### [Work instructions]
Look through the data below for the line with "#### 1.3 AI Services" and the line with "The call to", then transcribe exactly from the first through the second, leaving out all pictures.

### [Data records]
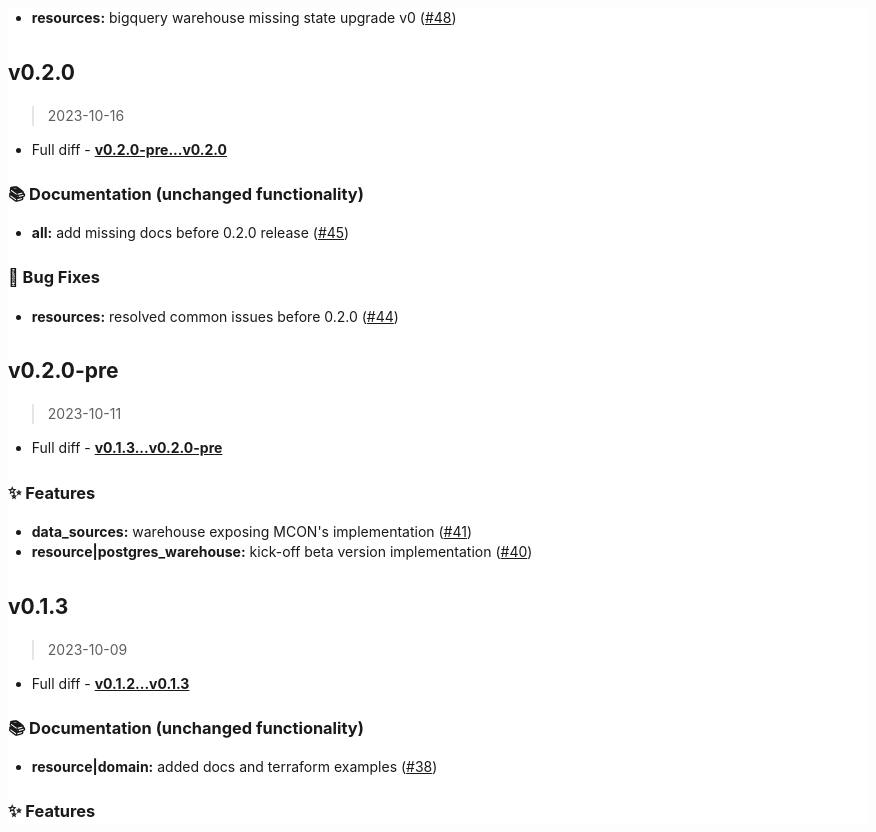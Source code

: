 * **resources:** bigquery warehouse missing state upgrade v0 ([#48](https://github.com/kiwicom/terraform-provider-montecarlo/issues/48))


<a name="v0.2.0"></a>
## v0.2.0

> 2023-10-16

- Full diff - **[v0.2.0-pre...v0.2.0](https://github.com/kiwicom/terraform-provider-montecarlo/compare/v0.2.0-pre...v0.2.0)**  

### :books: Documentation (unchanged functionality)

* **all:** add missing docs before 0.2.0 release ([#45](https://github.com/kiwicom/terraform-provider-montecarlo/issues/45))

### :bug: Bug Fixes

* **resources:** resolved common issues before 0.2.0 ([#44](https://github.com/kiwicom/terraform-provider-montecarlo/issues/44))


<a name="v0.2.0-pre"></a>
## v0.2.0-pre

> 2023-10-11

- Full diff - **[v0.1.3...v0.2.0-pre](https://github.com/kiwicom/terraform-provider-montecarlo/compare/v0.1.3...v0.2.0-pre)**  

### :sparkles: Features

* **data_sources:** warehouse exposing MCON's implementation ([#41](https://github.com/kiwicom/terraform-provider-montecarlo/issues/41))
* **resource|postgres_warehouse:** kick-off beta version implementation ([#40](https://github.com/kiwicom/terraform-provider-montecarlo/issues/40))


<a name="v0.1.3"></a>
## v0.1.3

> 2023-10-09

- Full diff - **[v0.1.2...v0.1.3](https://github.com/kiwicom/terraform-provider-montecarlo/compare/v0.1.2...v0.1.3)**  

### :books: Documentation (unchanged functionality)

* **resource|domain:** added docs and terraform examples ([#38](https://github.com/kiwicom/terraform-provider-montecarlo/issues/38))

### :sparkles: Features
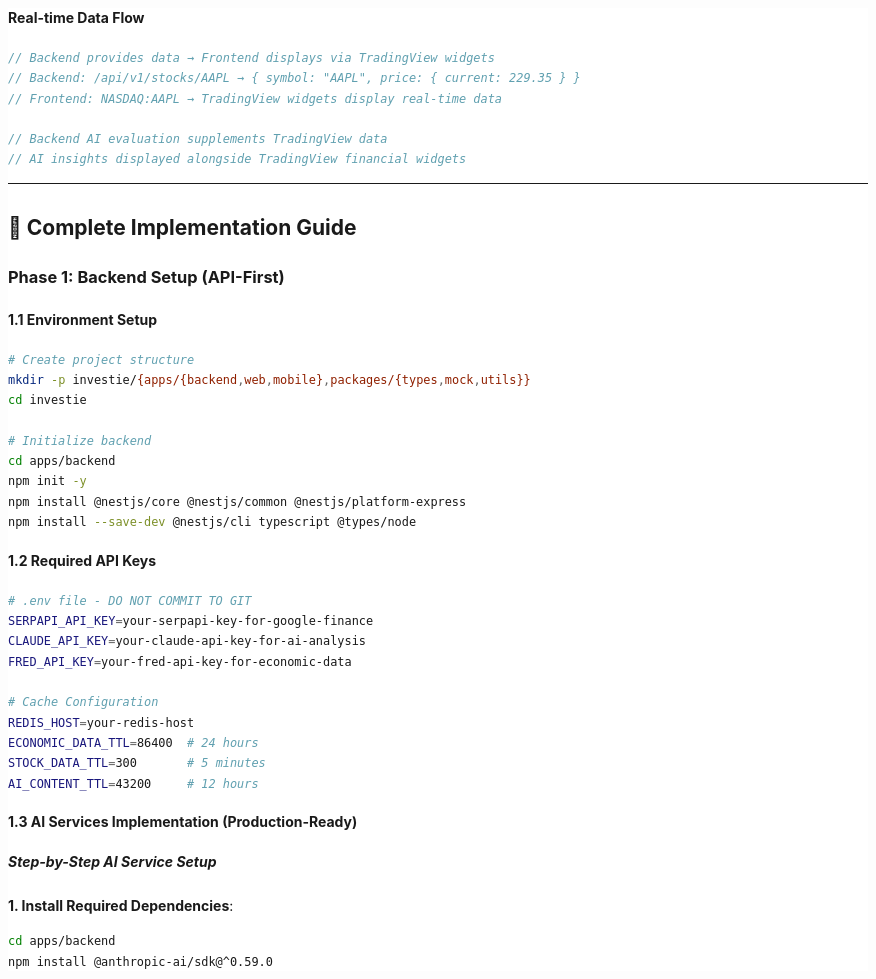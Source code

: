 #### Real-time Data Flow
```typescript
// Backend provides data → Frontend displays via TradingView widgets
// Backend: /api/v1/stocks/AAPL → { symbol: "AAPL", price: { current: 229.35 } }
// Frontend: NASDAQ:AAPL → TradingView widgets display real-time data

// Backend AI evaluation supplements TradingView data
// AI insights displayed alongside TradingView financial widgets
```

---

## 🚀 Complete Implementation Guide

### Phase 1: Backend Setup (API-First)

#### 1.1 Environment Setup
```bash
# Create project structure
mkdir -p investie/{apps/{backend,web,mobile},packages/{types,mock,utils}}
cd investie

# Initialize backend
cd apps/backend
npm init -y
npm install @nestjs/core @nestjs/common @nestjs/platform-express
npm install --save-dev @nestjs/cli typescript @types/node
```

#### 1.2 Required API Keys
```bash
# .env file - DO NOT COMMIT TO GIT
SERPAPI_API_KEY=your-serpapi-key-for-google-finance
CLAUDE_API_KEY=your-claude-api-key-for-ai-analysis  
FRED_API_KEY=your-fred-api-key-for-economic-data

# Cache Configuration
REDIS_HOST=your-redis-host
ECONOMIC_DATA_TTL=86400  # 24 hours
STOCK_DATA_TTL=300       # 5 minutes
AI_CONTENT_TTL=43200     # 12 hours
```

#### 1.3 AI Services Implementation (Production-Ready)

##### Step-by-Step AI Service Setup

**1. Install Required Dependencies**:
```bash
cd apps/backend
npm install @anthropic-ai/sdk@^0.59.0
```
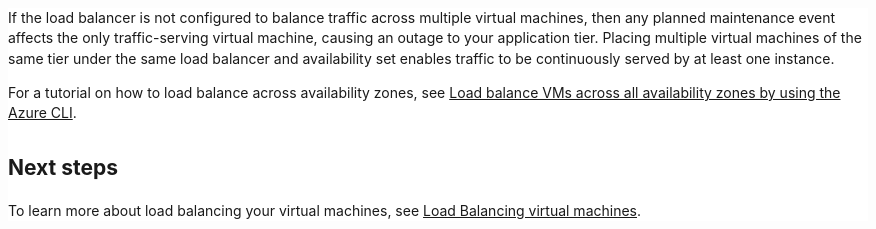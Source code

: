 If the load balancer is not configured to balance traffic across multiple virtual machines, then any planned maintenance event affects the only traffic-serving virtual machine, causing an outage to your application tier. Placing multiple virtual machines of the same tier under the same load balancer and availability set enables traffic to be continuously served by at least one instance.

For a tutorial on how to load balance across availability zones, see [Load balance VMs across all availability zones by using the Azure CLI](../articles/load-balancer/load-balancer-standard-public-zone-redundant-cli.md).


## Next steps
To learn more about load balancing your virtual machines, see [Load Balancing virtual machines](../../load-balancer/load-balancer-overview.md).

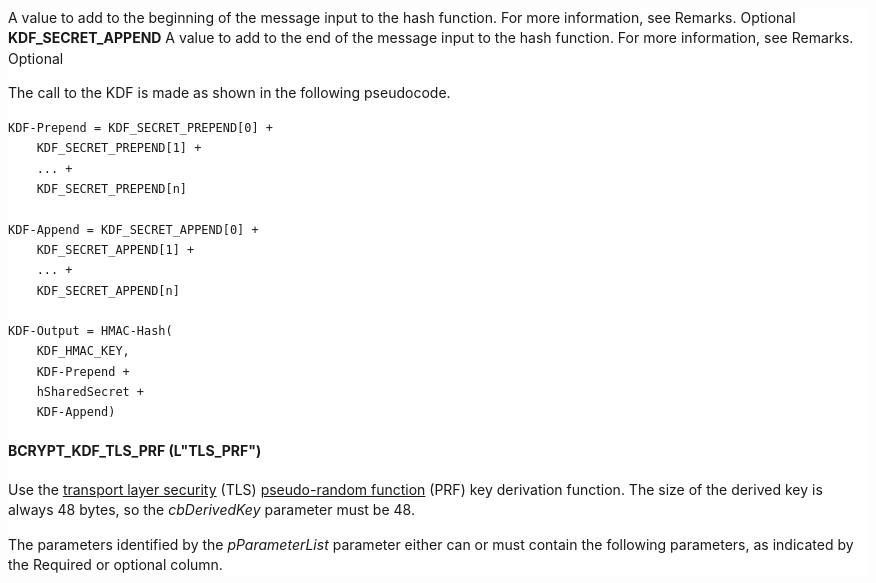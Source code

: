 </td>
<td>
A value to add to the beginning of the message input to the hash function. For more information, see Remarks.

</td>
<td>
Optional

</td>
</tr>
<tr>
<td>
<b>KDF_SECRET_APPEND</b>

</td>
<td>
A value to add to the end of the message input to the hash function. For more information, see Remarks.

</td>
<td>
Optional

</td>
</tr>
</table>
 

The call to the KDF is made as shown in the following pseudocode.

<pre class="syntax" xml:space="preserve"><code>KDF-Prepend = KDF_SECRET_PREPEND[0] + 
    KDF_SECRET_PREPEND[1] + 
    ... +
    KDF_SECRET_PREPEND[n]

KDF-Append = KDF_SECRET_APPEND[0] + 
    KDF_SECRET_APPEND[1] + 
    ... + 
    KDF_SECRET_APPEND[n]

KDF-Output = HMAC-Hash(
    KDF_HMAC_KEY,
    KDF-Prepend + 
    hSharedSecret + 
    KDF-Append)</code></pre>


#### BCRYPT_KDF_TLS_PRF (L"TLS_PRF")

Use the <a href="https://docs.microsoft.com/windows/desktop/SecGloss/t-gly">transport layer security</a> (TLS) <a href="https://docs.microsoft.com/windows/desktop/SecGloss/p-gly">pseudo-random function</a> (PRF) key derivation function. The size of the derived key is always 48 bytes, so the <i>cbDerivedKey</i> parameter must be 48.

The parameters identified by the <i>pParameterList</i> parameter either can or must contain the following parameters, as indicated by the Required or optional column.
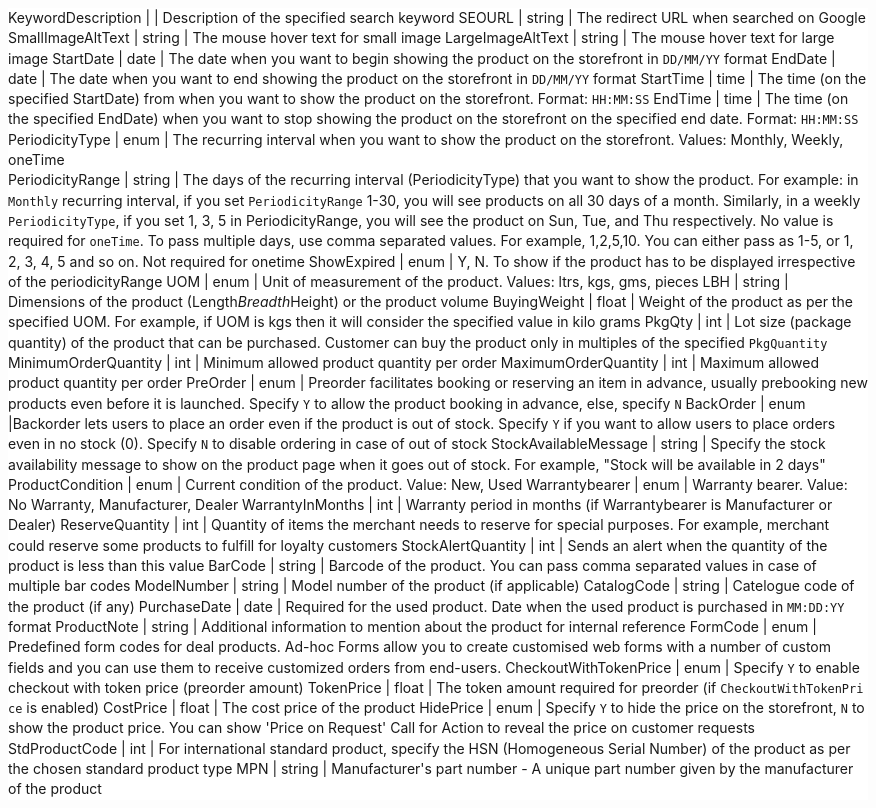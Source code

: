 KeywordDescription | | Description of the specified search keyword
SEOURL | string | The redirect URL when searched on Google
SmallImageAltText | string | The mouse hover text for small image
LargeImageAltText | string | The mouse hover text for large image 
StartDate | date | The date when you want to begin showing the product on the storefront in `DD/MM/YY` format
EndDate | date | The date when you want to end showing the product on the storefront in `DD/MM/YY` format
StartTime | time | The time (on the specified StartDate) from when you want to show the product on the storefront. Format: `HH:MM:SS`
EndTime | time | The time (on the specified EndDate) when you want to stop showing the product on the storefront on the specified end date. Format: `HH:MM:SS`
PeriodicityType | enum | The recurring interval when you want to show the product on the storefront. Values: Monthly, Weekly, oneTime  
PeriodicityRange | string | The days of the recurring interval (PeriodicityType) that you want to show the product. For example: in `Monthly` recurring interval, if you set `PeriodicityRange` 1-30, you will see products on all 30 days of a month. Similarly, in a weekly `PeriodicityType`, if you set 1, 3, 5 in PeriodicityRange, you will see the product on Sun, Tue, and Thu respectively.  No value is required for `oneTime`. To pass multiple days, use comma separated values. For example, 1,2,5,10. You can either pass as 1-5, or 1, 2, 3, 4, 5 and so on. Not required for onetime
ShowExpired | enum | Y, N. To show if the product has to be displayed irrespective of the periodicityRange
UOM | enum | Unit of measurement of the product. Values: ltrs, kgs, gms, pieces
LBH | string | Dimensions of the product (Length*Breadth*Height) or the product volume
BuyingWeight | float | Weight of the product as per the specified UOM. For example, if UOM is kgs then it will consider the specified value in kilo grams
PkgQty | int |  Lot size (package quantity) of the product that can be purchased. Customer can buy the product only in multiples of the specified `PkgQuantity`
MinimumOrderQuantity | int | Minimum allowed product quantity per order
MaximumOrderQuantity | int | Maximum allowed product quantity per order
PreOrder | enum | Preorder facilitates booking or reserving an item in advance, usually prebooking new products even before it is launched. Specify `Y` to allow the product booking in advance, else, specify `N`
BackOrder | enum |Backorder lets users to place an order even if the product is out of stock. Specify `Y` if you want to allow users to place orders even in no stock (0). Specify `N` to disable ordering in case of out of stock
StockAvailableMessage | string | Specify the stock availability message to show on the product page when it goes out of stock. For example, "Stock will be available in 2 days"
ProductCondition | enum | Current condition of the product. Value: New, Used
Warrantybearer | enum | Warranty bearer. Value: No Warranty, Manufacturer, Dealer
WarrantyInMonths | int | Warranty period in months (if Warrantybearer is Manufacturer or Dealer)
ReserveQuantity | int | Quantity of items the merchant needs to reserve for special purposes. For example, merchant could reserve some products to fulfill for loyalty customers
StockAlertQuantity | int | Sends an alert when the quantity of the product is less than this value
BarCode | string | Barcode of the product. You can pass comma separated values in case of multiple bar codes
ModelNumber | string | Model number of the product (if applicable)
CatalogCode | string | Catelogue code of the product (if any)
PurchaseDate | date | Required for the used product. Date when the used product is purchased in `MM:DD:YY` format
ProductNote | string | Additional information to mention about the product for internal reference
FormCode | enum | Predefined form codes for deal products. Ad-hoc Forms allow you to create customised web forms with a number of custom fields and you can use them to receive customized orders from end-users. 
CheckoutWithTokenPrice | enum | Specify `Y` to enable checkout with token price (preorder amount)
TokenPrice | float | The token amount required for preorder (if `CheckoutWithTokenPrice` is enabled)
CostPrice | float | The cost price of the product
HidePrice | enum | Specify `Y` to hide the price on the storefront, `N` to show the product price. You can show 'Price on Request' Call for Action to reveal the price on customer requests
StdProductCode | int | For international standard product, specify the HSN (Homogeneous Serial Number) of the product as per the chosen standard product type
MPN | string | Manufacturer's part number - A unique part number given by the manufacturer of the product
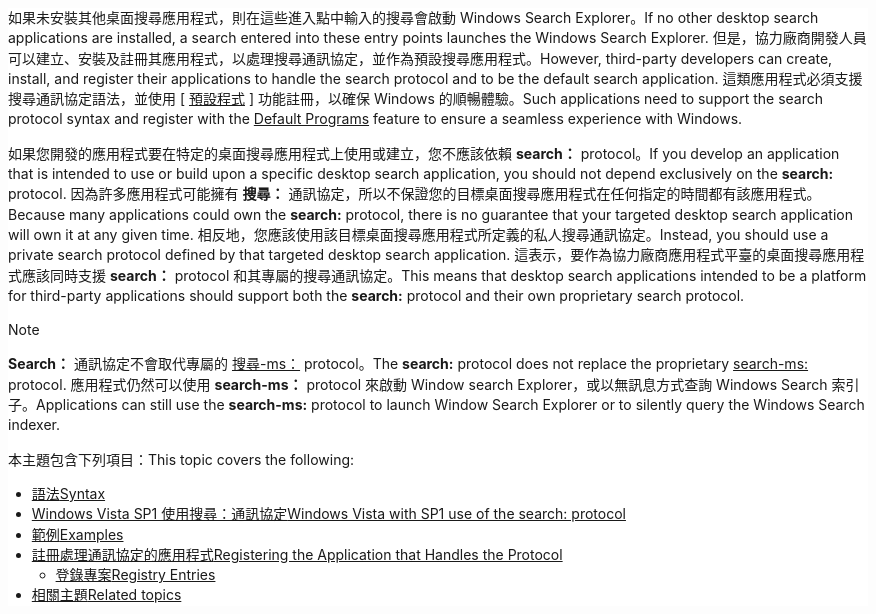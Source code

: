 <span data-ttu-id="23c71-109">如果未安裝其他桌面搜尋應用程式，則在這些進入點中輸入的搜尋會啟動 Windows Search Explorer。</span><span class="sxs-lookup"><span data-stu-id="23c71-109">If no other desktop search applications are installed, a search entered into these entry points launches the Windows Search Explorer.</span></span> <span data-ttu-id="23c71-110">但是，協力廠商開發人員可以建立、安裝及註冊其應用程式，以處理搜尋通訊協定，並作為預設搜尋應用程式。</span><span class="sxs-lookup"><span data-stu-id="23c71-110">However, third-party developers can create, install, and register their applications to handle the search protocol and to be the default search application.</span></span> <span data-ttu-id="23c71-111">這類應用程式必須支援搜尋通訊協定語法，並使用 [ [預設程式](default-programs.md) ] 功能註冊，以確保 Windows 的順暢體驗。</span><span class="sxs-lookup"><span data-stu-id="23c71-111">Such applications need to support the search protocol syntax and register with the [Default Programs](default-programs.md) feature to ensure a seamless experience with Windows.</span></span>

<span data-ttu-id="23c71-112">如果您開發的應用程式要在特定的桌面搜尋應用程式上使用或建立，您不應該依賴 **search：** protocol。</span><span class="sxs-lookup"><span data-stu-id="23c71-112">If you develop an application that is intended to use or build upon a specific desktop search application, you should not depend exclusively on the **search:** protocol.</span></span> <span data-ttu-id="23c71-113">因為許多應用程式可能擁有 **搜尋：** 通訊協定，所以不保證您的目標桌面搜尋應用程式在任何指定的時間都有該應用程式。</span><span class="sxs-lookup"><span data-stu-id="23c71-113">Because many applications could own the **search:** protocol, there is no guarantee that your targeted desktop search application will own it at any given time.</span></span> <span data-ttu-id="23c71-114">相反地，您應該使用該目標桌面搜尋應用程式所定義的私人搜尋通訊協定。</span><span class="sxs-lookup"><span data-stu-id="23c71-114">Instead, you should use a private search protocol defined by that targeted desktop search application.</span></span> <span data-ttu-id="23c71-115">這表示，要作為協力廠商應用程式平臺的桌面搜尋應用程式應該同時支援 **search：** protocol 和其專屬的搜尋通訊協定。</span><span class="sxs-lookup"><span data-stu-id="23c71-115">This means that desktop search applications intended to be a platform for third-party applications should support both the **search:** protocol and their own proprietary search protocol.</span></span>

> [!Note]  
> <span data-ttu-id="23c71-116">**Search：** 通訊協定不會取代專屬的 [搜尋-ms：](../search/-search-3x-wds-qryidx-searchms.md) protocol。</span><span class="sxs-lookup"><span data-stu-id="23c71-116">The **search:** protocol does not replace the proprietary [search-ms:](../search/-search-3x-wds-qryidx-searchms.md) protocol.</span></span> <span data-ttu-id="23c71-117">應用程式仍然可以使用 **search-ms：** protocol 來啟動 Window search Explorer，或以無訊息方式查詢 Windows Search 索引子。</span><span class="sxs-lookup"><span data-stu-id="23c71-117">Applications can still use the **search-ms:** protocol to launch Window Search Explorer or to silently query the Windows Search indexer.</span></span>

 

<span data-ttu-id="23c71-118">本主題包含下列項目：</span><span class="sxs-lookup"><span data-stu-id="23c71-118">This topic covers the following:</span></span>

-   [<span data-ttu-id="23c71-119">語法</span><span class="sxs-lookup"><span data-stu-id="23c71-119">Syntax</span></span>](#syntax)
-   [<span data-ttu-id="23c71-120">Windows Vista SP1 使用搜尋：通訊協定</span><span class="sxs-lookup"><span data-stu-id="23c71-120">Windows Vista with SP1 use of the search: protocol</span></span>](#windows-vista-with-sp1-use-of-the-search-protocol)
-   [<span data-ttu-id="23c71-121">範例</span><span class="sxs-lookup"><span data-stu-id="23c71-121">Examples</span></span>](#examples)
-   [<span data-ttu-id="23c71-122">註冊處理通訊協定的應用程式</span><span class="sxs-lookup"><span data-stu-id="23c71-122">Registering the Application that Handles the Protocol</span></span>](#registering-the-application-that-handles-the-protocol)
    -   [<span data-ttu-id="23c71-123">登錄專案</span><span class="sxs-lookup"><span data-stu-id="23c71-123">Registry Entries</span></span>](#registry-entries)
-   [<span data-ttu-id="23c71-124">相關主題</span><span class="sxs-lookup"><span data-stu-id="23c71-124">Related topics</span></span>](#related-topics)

### [Solution to this task]
#### 1.3 AI Services Implementation (Production-Ready)

##### Step-by-Step AI Service Setup

**1. Install Required Dependencies**:
```bash
cd apps/backend
npm install @anthropic-ai/sdk@^0.59.0
```
Source code

: If the load balancer is not configured to balance traffic across multiple virtual machines, then any planned maintenance event affects the only traffic-serving virtual machine, causing an outage to your application tier. Placing multiple virtual machines of the same tier under the same load balancer and availability set enables traffic to be continuously served by at least one instance.

For a tutorial on how to load balance across availability zones, see [Load balance VMs across all availability zones by using the Azure CLI](../articles/load-balancer/load-balancer-standard-public-zone-redundant-cli.md).


## Next steps
To learn more about load balancing your virtual machines, see [Load Balancing virtual machines](../../load-balancer/load-balancer-overview.md).

Source code

: </td>
<td>
A value to add to the beginning of the message input to the hash function. For more information, see Remarks.

</td>
<td>
Optional

</td>
</tr>
<tr>
<td>
<b>KDF_SECRET_APPEND</b>

</td>
<td>
A value to add to the end of the message input to the hash function. For more information, see Remarks.

</td>
<td>
Optional

</td>
</tr>
</table>
 

The call to the KDF is made as shown in the following pseudocode.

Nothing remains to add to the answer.